Bien avant la mondialisation des cultures, le surmulot s’est accroché à l’humain pour se répandre sur la planète. Partout où il débarque, il finit par s’adapter et prendre ses aises.

Malheureusement, ces rongeurs sont aussi des vecteurs de maladies, telles que le typhus et la rage, et ils souillent nos aliments avec leur urine et leurs excréments. D’ailleurs, on a longtemps reproché à Rattus rattus (le rat noir) d’être responsable de l’épidémie de peste bubonique qui a décimé une bonne partie de l’Europe au Moyen Âge. Mais aujourd’hui, les scientifiques semblent innocenter partiellement ce rat originaire du Proche-Orient et dont certains pensent qu’il a profité des croisades pour immigrer en Europe.
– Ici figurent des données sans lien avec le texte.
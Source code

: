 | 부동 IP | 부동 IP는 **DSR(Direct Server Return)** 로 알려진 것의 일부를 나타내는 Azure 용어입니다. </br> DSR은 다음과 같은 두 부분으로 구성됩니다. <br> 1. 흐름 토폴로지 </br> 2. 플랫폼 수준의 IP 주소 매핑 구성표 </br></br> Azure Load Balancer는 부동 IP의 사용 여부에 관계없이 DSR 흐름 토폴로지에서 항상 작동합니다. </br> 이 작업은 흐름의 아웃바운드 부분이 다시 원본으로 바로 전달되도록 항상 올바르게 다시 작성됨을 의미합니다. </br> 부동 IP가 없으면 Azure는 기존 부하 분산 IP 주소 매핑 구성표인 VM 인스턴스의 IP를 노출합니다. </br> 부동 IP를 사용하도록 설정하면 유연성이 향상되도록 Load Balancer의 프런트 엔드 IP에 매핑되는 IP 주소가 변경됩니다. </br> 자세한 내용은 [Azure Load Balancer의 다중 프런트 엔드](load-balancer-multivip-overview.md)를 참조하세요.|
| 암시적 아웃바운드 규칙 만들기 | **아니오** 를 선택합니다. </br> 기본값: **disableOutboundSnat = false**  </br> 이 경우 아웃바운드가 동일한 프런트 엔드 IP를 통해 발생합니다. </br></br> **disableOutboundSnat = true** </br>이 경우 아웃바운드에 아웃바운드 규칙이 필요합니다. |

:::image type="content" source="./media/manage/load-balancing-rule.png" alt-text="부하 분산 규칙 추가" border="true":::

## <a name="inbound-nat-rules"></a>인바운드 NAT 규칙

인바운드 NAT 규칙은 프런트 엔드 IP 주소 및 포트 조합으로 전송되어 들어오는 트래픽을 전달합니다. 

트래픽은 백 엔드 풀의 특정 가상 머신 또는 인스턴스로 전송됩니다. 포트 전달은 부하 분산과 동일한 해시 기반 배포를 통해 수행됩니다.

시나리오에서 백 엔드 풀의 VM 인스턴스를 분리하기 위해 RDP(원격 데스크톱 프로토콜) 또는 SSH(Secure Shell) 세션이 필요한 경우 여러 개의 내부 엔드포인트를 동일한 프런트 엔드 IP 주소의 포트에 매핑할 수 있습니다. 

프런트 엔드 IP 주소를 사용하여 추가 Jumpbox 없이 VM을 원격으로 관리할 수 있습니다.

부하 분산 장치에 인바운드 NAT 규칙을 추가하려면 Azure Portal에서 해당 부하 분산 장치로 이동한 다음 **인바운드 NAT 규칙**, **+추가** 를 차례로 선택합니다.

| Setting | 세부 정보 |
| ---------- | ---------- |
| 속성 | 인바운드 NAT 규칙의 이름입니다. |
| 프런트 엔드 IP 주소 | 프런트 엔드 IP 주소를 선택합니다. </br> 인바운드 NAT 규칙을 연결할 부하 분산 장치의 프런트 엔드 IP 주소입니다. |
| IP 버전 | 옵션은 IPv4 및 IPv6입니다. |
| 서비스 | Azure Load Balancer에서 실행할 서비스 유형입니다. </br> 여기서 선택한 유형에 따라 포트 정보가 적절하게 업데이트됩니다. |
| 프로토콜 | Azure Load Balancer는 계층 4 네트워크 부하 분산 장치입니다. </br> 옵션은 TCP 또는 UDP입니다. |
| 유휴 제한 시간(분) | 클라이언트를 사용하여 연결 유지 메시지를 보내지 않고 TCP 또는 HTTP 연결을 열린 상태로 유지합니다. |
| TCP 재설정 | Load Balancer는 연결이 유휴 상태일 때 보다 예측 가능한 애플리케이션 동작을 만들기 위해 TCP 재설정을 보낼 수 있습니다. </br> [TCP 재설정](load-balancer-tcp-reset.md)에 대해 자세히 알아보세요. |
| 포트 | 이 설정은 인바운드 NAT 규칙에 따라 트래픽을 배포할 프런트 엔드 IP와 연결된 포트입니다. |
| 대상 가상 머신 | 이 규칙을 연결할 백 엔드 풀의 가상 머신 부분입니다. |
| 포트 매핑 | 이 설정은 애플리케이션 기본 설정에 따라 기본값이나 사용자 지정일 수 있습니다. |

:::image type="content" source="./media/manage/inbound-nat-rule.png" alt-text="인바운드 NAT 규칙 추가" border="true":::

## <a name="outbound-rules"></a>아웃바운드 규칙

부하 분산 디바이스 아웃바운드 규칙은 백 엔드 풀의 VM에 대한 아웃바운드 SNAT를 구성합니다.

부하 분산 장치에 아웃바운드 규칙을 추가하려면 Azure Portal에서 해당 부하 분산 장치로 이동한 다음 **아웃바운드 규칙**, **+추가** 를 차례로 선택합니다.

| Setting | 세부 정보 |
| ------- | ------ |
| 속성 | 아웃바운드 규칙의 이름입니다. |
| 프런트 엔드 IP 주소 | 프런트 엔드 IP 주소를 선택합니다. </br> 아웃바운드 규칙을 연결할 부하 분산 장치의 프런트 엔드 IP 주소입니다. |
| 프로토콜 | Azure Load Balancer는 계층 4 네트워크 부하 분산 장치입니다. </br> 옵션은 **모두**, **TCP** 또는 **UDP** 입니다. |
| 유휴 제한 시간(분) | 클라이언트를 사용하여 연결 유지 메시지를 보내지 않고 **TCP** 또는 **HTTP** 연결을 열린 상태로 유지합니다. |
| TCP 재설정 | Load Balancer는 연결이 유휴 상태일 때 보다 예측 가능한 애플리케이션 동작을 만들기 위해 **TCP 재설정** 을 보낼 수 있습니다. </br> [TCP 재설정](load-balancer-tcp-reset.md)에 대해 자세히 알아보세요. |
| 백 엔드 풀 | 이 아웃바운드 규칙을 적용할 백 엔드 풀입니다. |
Mon défunt et brillant ami et collaborateur de l’émission La nature selon Boucar Harold Lévé, propriétaire des Entreprises Maheu et spécialiste en gestion parasitaire, savait plus que quiconque raconter le monde extraordinaire des rats. Il m’a raconté qu’avec sa très mauvaise vision, le rat s’oriente la nuit en utilisant ses moustaches appelées des vibrisses. Les ultrasons et les odeurs sont au centre du mode de communication de ces animaux dont la paranoïa est un mode de survie.

Placés devant à une nouvelle ressource alimentaire, les rats feront preuve d’une grande prudence avant d’y toucher. Si un testeur manifeste des signes de détresse postprandiale (après son repas), le reste de la colonie s’éloignera pour toujours de la boustifaille mortifère. Selon Harold, le béton mou, le bois, le caoutchouc et même des feuilles d’aluminium peuvent entrer dans leur ventre sans leur tordre mortellement les boyaux. Quand on a les dents qui poussent continuellement, il faut ronger du coriace pour les user.

Faut-il freiner les rongeurs ou ronger son frein ? Rappelons que sans les rats dans nos villes, nos égouts seraient constamment bouchés, disent des scientifiques. D’après le Fonds mondial pour la nature (WWF), seulement à Paris, les rats consommeraient environ 800 tonnes d’ordures par jour. Même si on aime les détester, il faut quand même les remercier pour ce travail, mais aussi d’avoir donné leur corps à notre science et permis un spectaculaire bond à la médecine. Retenons également que le rat est un animal social, intelligent, voyageur, opportuniste, grégaire, prolifique, omnivore qui vit en groupes hiérarchisés et présente une grande capacité d’adaptation. Ça ne vous rappelle pas une autre espèce, un grand bipède qui abonde sur l’île de Montréal ? Deux charges de même signe se repoussent. C’est ce principe enchâssé dans la loi de Coulomb, bien connue de tous ceux qui ont fait un peu de physique. Pendant que Sapiens rage, le rat se dilate la rate.